Posted by Jen Gilburg, Director of Business Development for Identity and Authentication Solutions
I have a confession to make. I was almost a victim of fraud.
It involved Craig's List, the selling of a refrigerator, a random check for $3000 over the amount being sent for payment, the panic of the buyer for overpaying and them begging me to 'Western Union' them the erroneous overpayment once I cashed the check. I was even 'offered' $200 of the overpayment for my troubles.
I am embarrassed to admit- I got all the way to the bank. I actually deposited the check- then in a last minute of "this doesn't seem right" had them run the check and low and behold...
Truth is I was taken off guard, in the middle of a move, not really paying attention-- just happy to have the refrigerator out of my garage.
What is mortifying is that I have been working in security sector of high tech for the last 20 years. The fact I didn't immediately rip up the check shows how even the most security minded of consumers can fall prey.
Last week there was a phishing report by California Berkeley Law School researcher Chris Hoofnagle.
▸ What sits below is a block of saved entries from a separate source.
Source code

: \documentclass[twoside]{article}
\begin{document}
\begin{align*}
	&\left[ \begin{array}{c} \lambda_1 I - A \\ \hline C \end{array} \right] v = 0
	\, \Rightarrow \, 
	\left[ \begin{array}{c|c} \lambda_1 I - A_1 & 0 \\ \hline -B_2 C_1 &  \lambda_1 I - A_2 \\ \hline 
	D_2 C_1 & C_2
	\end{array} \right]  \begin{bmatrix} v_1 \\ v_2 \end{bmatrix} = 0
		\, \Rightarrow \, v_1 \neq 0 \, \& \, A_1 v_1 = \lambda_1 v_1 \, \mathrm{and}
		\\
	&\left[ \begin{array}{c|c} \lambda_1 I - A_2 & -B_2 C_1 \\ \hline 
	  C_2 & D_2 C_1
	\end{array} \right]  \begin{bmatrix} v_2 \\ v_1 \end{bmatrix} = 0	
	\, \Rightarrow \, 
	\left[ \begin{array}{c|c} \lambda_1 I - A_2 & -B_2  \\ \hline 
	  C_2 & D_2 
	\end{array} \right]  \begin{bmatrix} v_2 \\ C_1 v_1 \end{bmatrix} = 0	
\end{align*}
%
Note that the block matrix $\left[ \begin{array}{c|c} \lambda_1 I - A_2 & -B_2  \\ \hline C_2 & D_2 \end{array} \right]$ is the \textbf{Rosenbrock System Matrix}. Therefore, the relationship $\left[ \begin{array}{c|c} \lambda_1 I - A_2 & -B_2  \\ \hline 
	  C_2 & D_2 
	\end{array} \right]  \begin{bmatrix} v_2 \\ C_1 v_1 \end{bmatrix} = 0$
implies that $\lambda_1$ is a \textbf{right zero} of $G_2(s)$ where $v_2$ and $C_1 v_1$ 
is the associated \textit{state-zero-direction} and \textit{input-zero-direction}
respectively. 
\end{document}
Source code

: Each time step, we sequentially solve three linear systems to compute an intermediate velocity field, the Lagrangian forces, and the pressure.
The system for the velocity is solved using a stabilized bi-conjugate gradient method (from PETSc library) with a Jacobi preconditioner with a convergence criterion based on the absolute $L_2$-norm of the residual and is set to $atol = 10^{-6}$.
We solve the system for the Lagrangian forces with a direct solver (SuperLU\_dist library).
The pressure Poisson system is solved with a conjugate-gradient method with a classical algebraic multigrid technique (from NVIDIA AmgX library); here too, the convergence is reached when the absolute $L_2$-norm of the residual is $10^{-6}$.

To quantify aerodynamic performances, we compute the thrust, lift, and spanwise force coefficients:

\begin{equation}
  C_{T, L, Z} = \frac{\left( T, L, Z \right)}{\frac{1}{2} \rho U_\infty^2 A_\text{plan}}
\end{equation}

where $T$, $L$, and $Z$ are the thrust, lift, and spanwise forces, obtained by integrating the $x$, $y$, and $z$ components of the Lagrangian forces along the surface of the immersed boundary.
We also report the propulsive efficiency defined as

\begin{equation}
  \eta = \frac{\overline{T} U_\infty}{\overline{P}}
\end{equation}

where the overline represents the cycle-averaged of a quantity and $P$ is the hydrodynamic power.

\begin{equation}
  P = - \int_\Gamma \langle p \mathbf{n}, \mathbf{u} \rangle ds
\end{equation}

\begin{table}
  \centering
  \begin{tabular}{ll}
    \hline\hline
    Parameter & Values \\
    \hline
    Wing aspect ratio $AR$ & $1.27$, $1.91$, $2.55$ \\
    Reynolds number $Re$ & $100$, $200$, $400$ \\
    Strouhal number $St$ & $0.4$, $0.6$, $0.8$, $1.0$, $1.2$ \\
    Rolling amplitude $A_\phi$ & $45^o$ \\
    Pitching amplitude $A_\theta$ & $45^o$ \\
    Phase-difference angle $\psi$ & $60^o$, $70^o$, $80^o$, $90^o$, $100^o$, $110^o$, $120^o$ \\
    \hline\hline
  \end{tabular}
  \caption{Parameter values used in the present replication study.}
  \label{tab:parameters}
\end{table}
The report shows the increase volumes of reported identity theft and highlighted the most frequently phished sites -- the numbers were incredible. The chatter around the report in the press and on other blogs put the stress on consumer awareness. I would argue (from experience!) that is not the answer.
The answer lies in fool proofing websites. Making it so that even if someone did get a hold of your userID and password- they cannot gain access to your accounts. A layered approach including second factor authentication is indeed the answer.
Ironically- many financial institutions that we talk to about two-factor authentication often take the stance that "their customers don't want it". Conversely every member of our VIP network who is providing opt-in second factor authentication has exceeded expectation of the amount of users who indeed opt-in.
Hoofnagle advocates that identity theft information be made available so consumers can make educated decisions on whom to bank with based on security risk. If consumers took his advice banks and ecommerce sites might actually be forced to take action.
I will look forward to the day that my bank protects me should my guard ever drop again.